The seconds problem - redefined

SimPLsol at aol.com SimPLsol at aol.com
Wed Apr 14 23:39:40 EDT 2004


     Since I raised this topic I've gotten a LOT of good advice. 
Unfortunately most of it does not address the problem. Apparently I have not defined it 
well, please bear with me and I'll try again:
     Start with a list of events: employee birthdays, anniversaries, start 
dates, order due out dates, raw material due in dates, conferences, training 
sessions, etc. The list is dynamic; new employees are hired, new materials are 
purchased, materials scheduled previously arrive, etc.
     Which events in that list will be happening, by day, for the next x 
days?
     For simplicity assume there are only three items in the event list; the 
first event occurs on April 3rd 2004, the second on April 4th, and the third 
on April 5th.
     Revolution converts each date in the event list to seconds as follows:
          April 3, 2004 - converts to 1080986400 seconds (OK)
          April 4, 2004 - converts to 1081069200 seconds (will be a problem)
          April 5, 2004 - converts to 1081155600 seconds (also a problem, 
because of the 4th)
     Next create a day by day calendar showing events from the event list 
above for each calendar day. Start on April 2nd (1080900000 seconds) and review 
four days, adding 86400 to get the comparison seconds for the next day to be 
reviewed:
          April 2, 2004 = 1080900000 seconds, 
               empty (correct, no events in the event list above match this 
date)
          April 3, 2004 = 1080986400 seconds (1080900000 + 86400)
               one event (correct, matches the April 3 seconds from the event 
list above)
          April 4, 2004 = 1081072800 seconds (1080986400 + 86400)
               no match, (wrong, April 4 in the list above is short 3600 
seconds, because April 3                only had 23 hours according to Revolution)
          April 5, 2004 = 1081159200 seconds (1081072800 + 86400)
               no match (wrong, April 5 in the list above is also short 3600 
seconds,
               indeed all dates until the 25 hour day in the autumn will not 
match)

     If our review had started on the 4th (after the 23 hour day), all dates 
would have matched correctly (until the 25 hour day in autumn).

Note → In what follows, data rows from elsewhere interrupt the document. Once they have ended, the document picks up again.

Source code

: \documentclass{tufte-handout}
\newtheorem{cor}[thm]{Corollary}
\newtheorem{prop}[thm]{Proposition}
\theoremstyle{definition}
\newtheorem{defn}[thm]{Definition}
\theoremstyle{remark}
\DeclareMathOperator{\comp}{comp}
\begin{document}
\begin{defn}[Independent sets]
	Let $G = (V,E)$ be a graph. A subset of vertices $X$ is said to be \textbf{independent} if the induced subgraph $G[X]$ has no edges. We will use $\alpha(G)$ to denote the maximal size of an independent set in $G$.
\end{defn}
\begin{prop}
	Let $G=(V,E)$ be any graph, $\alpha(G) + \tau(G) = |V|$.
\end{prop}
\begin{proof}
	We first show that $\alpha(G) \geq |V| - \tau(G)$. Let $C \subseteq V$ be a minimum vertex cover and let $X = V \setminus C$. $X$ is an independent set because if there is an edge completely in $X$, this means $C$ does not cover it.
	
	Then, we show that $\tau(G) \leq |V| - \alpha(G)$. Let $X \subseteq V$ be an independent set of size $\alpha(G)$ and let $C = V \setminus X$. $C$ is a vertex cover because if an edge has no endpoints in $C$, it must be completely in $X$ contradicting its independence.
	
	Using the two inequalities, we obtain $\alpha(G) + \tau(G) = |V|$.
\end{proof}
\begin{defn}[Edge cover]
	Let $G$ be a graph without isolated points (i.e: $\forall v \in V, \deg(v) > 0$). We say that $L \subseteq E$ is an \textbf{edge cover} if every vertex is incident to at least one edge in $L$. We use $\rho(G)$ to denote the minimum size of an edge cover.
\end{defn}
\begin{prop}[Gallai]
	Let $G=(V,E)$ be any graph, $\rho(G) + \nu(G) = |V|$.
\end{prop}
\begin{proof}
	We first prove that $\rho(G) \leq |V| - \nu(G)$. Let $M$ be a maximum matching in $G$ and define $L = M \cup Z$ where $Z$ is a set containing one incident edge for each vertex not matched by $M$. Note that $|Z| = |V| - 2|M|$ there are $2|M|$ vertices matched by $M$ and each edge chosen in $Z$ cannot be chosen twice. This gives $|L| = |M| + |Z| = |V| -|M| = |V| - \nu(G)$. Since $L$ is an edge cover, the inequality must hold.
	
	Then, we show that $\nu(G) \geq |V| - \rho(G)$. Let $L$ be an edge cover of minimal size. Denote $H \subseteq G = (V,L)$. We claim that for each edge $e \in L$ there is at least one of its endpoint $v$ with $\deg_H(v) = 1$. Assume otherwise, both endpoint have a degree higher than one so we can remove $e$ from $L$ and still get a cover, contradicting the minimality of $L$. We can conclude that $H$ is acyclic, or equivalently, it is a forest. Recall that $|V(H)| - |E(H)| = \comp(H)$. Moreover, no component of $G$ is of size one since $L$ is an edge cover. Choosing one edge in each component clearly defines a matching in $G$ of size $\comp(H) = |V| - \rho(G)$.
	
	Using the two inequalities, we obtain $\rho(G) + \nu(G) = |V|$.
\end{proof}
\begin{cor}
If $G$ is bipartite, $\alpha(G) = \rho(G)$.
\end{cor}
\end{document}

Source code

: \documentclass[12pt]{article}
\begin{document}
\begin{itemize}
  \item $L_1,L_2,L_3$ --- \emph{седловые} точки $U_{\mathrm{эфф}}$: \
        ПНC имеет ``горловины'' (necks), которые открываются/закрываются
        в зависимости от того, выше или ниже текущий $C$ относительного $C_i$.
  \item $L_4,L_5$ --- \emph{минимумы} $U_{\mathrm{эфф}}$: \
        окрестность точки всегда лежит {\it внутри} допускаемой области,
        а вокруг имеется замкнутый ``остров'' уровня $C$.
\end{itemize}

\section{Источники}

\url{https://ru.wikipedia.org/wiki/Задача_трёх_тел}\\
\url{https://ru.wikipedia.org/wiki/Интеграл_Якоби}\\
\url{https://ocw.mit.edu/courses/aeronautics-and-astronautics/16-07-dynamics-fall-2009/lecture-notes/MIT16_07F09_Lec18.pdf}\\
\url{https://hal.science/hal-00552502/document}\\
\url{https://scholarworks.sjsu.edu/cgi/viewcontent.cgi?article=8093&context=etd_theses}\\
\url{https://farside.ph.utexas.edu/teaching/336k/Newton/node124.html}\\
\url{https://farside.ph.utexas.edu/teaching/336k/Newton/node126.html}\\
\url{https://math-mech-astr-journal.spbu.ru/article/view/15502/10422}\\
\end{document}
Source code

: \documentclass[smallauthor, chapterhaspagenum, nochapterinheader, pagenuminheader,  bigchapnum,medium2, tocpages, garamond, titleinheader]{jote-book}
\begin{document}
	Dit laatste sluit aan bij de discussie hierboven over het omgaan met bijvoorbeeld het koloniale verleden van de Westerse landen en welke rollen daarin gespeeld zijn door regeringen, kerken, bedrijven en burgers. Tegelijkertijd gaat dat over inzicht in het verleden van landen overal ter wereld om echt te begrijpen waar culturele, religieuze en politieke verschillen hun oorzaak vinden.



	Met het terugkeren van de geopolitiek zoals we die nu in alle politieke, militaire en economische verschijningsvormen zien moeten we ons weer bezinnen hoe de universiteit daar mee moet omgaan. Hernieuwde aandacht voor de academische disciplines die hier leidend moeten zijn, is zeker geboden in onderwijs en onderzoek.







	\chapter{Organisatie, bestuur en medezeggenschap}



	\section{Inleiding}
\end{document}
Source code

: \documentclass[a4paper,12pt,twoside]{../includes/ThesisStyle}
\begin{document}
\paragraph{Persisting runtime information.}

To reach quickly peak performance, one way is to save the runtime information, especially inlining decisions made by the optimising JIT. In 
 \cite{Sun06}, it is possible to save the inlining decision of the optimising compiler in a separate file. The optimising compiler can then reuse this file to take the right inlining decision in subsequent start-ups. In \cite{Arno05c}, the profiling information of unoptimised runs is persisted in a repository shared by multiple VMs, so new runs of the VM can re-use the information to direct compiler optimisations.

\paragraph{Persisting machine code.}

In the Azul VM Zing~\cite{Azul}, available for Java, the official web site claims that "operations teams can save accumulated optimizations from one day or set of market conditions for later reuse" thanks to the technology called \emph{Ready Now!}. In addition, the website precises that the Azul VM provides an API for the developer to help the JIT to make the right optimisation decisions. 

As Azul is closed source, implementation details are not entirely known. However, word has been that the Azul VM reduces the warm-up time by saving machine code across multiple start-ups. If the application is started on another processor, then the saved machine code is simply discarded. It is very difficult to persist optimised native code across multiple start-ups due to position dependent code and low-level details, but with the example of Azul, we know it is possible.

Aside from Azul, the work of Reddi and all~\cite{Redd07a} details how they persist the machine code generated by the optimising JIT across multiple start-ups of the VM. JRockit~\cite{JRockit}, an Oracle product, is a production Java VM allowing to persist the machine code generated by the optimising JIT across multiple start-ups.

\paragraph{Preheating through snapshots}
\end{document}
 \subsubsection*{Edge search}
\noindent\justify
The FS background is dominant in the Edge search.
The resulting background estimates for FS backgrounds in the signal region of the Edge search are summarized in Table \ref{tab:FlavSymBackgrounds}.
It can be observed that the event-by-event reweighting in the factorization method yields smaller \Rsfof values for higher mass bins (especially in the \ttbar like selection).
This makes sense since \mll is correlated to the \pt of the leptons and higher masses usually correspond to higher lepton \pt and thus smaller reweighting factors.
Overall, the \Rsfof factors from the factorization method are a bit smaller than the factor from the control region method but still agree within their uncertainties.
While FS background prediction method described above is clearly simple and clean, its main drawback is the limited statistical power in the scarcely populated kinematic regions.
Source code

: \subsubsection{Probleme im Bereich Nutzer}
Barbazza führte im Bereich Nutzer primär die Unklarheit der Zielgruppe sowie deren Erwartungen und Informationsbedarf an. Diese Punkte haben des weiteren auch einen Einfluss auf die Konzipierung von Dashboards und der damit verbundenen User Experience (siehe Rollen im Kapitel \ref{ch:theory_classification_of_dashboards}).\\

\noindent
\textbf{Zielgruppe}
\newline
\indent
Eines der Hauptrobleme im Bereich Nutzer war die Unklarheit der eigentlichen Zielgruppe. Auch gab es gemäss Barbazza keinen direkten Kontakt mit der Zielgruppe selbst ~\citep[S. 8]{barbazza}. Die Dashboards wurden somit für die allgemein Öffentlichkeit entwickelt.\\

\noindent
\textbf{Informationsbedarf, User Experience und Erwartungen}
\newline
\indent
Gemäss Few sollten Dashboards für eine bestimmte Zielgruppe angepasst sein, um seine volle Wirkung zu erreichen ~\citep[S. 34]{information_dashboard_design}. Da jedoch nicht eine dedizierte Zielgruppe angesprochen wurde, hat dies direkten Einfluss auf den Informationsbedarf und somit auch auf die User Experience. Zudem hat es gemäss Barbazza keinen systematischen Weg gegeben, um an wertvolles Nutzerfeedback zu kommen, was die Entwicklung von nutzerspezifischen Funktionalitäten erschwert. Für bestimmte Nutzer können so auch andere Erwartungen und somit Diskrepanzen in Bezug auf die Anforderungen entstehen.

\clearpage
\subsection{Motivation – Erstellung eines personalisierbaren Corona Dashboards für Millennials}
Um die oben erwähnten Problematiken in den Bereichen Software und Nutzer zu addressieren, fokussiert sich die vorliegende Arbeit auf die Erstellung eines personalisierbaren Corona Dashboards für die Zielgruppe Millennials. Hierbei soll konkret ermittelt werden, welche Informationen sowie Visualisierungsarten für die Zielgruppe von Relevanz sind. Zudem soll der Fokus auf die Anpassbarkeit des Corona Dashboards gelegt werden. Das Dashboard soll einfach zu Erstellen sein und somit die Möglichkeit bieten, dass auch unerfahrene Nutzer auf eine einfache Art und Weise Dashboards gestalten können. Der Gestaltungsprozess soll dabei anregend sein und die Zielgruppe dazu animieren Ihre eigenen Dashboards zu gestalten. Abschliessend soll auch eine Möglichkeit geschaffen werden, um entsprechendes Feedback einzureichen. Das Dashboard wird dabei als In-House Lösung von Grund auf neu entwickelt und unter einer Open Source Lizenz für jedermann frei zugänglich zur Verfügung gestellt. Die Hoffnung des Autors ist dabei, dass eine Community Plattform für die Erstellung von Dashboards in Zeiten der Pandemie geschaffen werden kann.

     Hope that helps. Now back to the original question. Is there a way to 
convert dates to seconds where every day has 86400 seconds?
     Note: For this purpose, I don't care whether the seconds start at GMT or 
GMT - 10. I'm not concerned about time zones, daylight savings time, etc. It 
doesn't matter to me if the eon starts in 1900, 1904, or 1970. I just want a 
way to convert dates to consistent seconds - without having to introduce extra 
calculations for short and long day variations.
     1. Does such a conversion exist in Revolution now?
     2. If not, shouldn't it?
Paul Looney
PS Note that the seconds in the samples above will not correspond to 
conversions you get - unless you are computing in the same time zone that I am - I 
believe this is another problem. One that also calls for consistent seconds based 
on GMT.
PPS More fuel on the fire: finding days between dates will not produce whole 
numbers if you convert the dates to seconds and divide by 86400 - when the 
date range spans a 23 or 25 hour day.